EU solution to rail freight noise crucial, warns Commissioner
A co-ordinated European solution to tackle rail freight noise is the only way to prevent unilateral policies threatening the internal railways and interoperability, the EU’s Transport Commissioner Violeta Bulc has warned. She told the Symposium on Competition & Regulation in Rail that by failing to work together, member states would force a situation that nobody wanted.
Hosted by German national rail carrier Deutsche Bahn in Berlin, the 10th annual Symposium brought together stakeholders from science, politics and economics to debate the regulatory framework in the rail sector and other network industries.
It is designed to focus on issues which perhaps do not get the attention they deserve in the wider field, and Ms Bulc was one of a series of high profile speakers who also included Michael Odenwald, from the German Federal Ministry of Transport and Digital Infrastructure, and Dr Rüdiger Grube, (now formerly) of Deutsche Bahn, who also represented the Community of European Railway and Infrastructure Companies.
Tackling the issue of rail freight head-on, Ms Bulc said: “This is surely the most sensitive environment problem the sector faces and, I recognise, a serious nuisance for citizens living close to railway lines. I also know what a big issue this has become here in Germany.”
Work had already begun – specifically the revision of the TSI rolling stock noise reduction policy – to address it, she said, and the European Commission aimed to finalise the revision process in the first half of 2018. Ms Bulc urged delegates to work constructively on an EU-wide solution which had to be efficient, cost effective, fair and one with which all member states could align their national plans.
“And if we don’t?
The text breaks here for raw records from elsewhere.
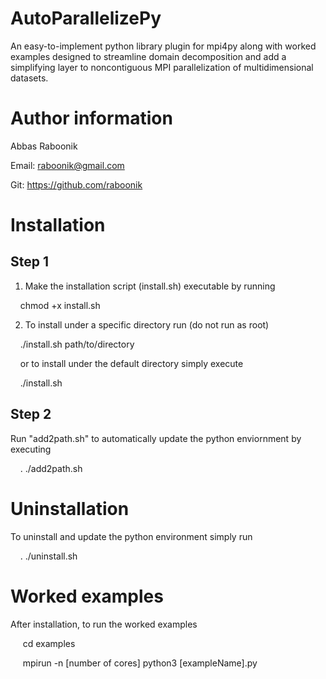 # AutoParallelizePy
An easy-to-implement python library plugin for mpi4py along with worked examples designed to streamline domain decomposition and add a simplifying layer to noncontiguous MPI parallelization of multidimensional datasets.

# Author information
Abbas Raboonik

Email: raboonik@gmail.com

Git:   https://github.com/raboonik

# Installation
## Step 1
1) Make the installation script (install.sh) executable by running

&nbsp;&nbsp;&nbsp;&nbsp;chmod +x install.sh

2) To install under a specific directory run (do not run as root)

&nbsp;&nbsp;&nbsp;&nbsp;./install.sh path/to/directory

&nbsp;&nbsp;&nbsp;&nbsp;or to install under the default directory simply execute

&nbsp;&nbsp;&nbsp;&nbsp;./install.sh

## Step 2
Run "add2path.sh" to automatically update the python enviornment by executing

&nbsp;&nbsp;&nbsp;&nbsp;. ./add2path.sh


# Uninstallation
To uninstall and update the python environment simply run

&nbsp;&nbsp;&nbsp;&nbsp;. ./uninstall.sh


# Worked examples
After installation, to run the worked examples

&nbsp;&nbsp;&nbsp;&nbsp; cd examples

&nbsp;&nbsp;&nbsp;&nbsp; mpirun -n [number of cores] python3 [exampleName].py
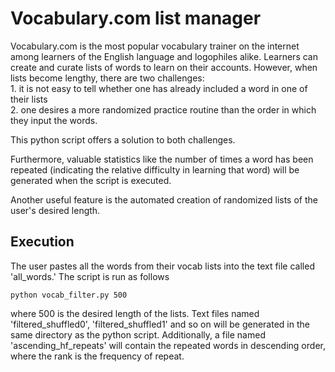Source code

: # Vocabulary.com list manager

Vocabulary.com is the most popular vocabulary trainer on the internet among learners of the English language and logophiles alike. Learners can create and curate lists of words to learn on their accounts. However, when lists become lengthy, there are two challenges: </br>
    1. it is not easy to tell whether one has already included a word in one of their lists </br>
    2. one desires a more randomized practice routine than the order in which they input the words.
    
This python script offers a solution to both challenges.

Furthermore, valuable statistics like the number of times a word has been repeated (indicating the relative difficulty in learning that word) will be generated when the script is executed.

Another useful feature is the automated creation of randomized lists of the user's desired length.

## Execution
The user pastes all the words from their vocab lists into the text file called 'all_words.'
The script is run as follows

    python vocab_filter.py 500
    
where 500 is the desired length of the lists. Text files named 'filtered_shuffled0', 'filtered_shuffled1' and so on will be generated in the same directory as the python script. Additionally, a file named 'ascending_hf_repeats' will contain the repeated words in descending order, where the rank is the frequency of repeat.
Then we run the risk that member states will introduce national, unilateral measures. Such types of measures would put the internal railway market and rail interoperability at risk. They would force the Commission to take action – let us not go there,” she added.
Turning to the equally critical issue of the European Rail Freight Corridors, Ms Bulc stressed to delegates that the EC knew of its responsibility of working with stakeholders to improve overall conditions for rail freight across the continent: “In a nutshell, this is about enhancing cross-border rail freight through intensive co-operation between all the relevant stakeholders,” she said. “In practice, cooperation means better coordination – of infrastructure capacity, of investments, of traffic management and of maintenance works.”
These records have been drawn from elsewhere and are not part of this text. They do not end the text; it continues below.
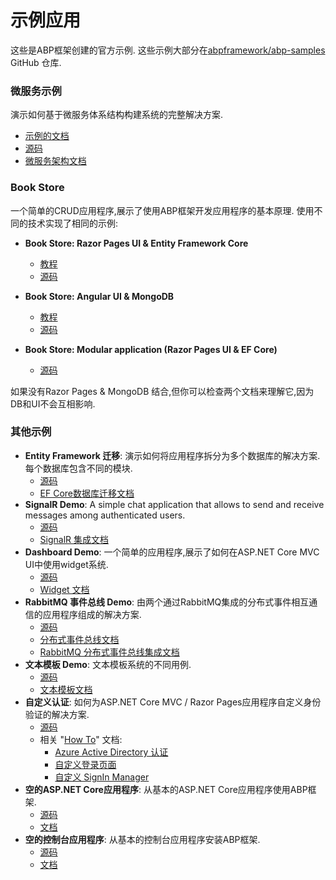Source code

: # 示例应用

这些是ABP框架创建的官方示例. 这些示例大部分在[abpframework/abp-samples](https://github.com/abpframework/abp-samples) GitHub 仓库.

### 微服务示例

演示如何基于微服务体系结构构建系统的完整解决方案.

* [示例的文档](Microservice-Demo.md)
* [源码](https://github.com/abpframework/abp/tree/dev/samples/MicroserviceDemo)
* [微服务架构文档](../Microservice-Architecture.md)

### Book Store

一个简单的CRUD应用程序,展示了使用ABP框架开发应用程序的基本原理. 使用不同的技术实现了相同的示例:

* **Book Store: Razor Pages UI & Entity Framework Core**

  * [教程](https://docs.abp.io/en/abp/latest/Tutorials/Part-1?UI=MVC)
  * [源码](https://github.com/abpframework/abp-samples/tree/master/BookStore)

* **Book Store: Angular UI & MongoDB**

  * [教程](https://docs.abp.io/en/abp/latest/Tutorials/Part-1?UI=NG)
  * [源码](https://github.com/abpframework/abp-samples/tree/master/BookStore-Angular-MongoDb)

* **Book Store: Modular application (Razor Pages UI & EF Core)**

  * [源码](https://github.com/abpframework/abp-samples/tree/master/BookStore-Modular)

如果没有Razor Pages & MongoDB 结合,但你可以检查两个文档来理解它,因为DB和UI不会互相影响.

### 其他示例

* **Entity Framework 迁移**: 演示如何将应用程序拆分为多个数据库的解决方案. 每个数据库包含不同的模块.
  * [源码](https://github.com/abpframework/abp-samples/tree/master/DashboardDemo)
  * [EF Core数据库迁移文档](../Entity-Framework-Core-Migrations.md)
* **SignalR Demo**: A simple chat application that allows to send and receive messages among authenticated users.
  * [源码](https://github.com/abpframework/abp-samples/tree/master/SignalRDemo)
  * [SignalR 集成文档](../SignalR-Integration.md)
* **Dashboard Demo**: 一个简单的应用程序,展示了如何在ASP.NET Core MVC UI中使用widget系统.
  * [源码](https://github.com/abpframework/abp-samples/tree/master/DashboardDemo)
  * [Widget 文档](../UI/AspNetCore/Widgets.md)
* **RabbitMQ 事件总线 Demo**: 由两个通过RabbitMQ集成的分布式事件相互通信的应用程序组成的解决方案.
  * [源码](https://github.com/abpframework/abp-samples/tree/master/RabbitMqEventBus)
  * [分布式事件总线文档](../Distributed-Event-Bus.md)
  * [RabbitMQ 分布式事件总线集成文档](../Distributed-Event-Bus-RabbitMQ-Integration.md)
* **文本模板 Demo**: 文本模板系统的不同用例.
  * [源码](https://github.com/abpframework/abp-samples/tree/master/TextTemplateDemo)
  * [文本模板文档](../Text-Templating.md)
* **自定义认证**: 如何为ASP.NET Core MVC / Razor Pages应用程序自定义身份验证的解决方案.
  * [源码](https://github.com/abpframework/abp-samples/tree/master/aspnet-core/Authentication-Customization)
  * 相关 "[How To](../How-To/Index.md)" 文档:
    * [Azure Active Directory 认证](../How-To/Azure-Active-Directory-Authentication-MVC.md)
    * [自定义登录页面](../How-To/Customize-Login-Page-MVC.md)
    * [自定义 SignIn Manager](../How-To/Customize-SignIn-Manager.md)
* **空的ASP.NET Core应用程序**: 从基本的ASP.NET Core应用程序使用ABP框架.
  * [源码](https://github.com/abpframework/abp-samples/tree/master/BasicAspNetCoreApplication)
  * [文档](../Getting-Started-AspNetCore-Application.md)
* **空的控制台应用程序**: 从基本的控制台应用程序安装ABP框架.
  * [源码](https://github.com/abpframework/abp-samples/tree/master/BasicConsoleApplication)
  * [文档](../Getting-Started-Console-Application.md)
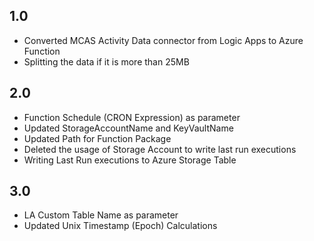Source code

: ## 1.0
- Converted MCAS Activity Data connector from Logic Apps to Azure Function
- Splitting the data if it is more than 25MB

## 2.0
- Function Schedule (CRON Expression) as parameter
- Updated StorageAccountName and KeyVaultName
- Updated Path for Function Package
- Deleted the usage of Storage Account to write last run executions
- Writing Last Run executions to Azure Storage Table

## 3.0
- LA Custom Table Name as parameter
- Updated Unix Timestamp (Epoch) Calculations
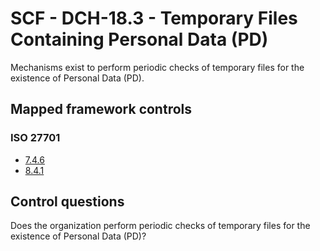 # SCF - DCH-18.3 - Temporary Files Containing Personal Data (PD)
Mechanisms exist to perform periodic checks of temporary files for the existence of Personal Data (PD).
## Mapped framework controls
### ISO 27701
- [7.4.6](../iso27701/746.md)
- [8.4.1](../iso27701/841.md)
  
## Control questions
Does the organization perform periodic checks of temporary files for the existence of Personal Data (PD)?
She also referred to the recent Rail Freight Day event in Vienna, which showed how much ‘we can and do’ to make rail freight corridors deliver.
This would be done by solving problems whether they are operational, legal or political; by consulting the sector, including end-customers like shippers and forwarders, to see what works and what doesn’t; and by bringing forward tough options for investments.
“On this aspect, I do hope that the sector will maintain the momentum of the Rotterdam Declaration, and deliver those necessary improvements without waiting for legislative changes,” said Ms Bulc. “I know that legal stability is important for the sector and we want to legislate only if there is no simpler alternative way to achieve our objectives.”
The Düsseldorf Institute for Competition Economics and the ESMT European School of Management and Technology were co-organisers of the Symposium.